Raw data:
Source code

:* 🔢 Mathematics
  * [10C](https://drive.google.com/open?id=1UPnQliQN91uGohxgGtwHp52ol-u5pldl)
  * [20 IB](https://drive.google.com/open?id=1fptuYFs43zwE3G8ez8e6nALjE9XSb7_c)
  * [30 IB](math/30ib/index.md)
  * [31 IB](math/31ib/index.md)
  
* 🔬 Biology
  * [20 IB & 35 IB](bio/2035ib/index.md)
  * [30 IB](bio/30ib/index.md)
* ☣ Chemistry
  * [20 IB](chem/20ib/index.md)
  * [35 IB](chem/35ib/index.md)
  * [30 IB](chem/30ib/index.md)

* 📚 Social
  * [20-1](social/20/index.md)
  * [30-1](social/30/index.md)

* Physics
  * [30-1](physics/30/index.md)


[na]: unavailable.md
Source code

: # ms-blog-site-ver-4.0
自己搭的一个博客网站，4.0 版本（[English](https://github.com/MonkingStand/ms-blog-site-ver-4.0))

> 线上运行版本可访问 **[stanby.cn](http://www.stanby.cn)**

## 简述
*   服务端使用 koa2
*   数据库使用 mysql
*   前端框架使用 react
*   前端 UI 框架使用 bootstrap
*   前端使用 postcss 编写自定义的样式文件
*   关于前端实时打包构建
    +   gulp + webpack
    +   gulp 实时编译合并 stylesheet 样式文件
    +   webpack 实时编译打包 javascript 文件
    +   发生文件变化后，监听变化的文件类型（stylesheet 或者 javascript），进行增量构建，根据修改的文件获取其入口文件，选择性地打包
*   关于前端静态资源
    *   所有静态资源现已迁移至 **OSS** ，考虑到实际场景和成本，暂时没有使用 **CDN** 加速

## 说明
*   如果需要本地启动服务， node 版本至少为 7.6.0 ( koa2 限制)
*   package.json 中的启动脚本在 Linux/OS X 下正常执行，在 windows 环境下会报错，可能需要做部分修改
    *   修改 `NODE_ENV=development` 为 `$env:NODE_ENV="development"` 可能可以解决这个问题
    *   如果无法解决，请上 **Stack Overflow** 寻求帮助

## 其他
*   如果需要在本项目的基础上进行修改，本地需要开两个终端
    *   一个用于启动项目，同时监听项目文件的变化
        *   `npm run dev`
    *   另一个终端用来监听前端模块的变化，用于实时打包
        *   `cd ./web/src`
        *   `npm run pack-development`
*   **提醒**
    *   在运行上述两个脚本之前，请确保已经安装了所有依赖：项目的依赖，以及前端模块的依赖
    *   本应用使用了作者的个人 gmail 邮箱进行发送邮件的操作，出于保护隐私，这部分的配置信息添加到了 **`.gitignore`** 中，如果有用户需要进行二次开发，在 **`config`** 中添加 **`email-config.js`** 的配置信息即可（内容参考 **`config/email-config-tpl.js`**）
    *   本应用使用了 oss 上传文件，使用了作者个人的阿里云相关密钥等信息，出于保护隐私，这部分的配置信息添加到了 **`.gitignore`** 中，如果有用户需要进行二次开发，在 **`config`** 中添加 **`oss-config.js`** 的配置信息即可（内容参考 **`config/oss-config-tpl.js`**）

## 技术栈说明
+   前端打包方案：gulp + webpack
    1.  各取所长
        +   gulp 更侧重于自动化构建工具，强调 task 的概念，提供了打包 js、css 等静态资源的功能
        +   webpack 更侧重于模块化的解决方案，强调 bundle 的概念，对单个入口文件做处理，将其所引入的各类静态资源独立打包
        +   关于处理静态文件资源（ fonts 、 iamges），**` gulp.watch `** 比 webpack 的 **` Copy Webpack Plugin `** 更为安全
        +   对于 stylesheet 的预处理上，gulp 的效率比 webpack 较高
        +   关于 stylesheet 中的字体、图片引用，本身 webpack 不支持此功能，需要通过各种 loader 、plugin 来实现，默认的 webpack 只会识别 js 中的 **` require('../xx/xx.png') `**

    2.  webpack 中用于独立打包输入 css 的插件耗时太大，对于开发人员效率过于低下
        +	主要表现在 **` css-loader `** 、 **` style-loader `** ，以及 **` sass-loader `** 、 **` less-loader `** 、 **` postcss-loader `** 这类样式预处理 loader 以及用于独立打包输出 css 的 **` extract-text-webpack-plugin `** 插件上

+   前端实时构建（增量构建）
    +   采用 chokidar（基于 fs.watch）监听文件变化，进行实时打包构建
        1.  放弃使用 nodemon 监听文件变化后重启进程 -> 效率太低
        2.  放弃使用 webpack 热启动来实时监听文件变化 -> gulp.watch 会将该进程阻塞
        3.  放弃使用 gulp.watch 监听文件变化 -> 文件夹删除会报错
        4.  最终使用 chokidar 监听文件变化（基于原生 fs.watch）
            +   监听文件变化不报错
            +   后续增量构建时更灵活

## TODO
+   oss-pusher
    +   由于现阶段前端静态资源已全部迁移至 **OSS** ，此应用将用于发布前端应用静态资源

What you need to do: Looking at the data above, show all lines where the word "config" occurs.

The completed task:
    *   本应用使用了作者的个人 gmail 邮箱进行发送邮件的操作，出于保护隐私，这部分的配置信息添加到了 **`.gitignore`** 中，如果有用户需要进行二次开发，在 **`config`** 中添加 **`email-config.js`** 的配置信息即可（内容参考 **`config/email-config-tpl.js`**）
    *   本应用使用了 oss 上传文件，使用了作者个人的阿里云相关密钥等信息，出于保护隐私，这部分的配置信息添加到了 **`.gitignore`** 中，如果有用户需要进行二次开发，在 **`config`** 中添加 **`oss-config.js`** 的配置信息即可（内容参考 **`config/oss-config-tpl.js`**）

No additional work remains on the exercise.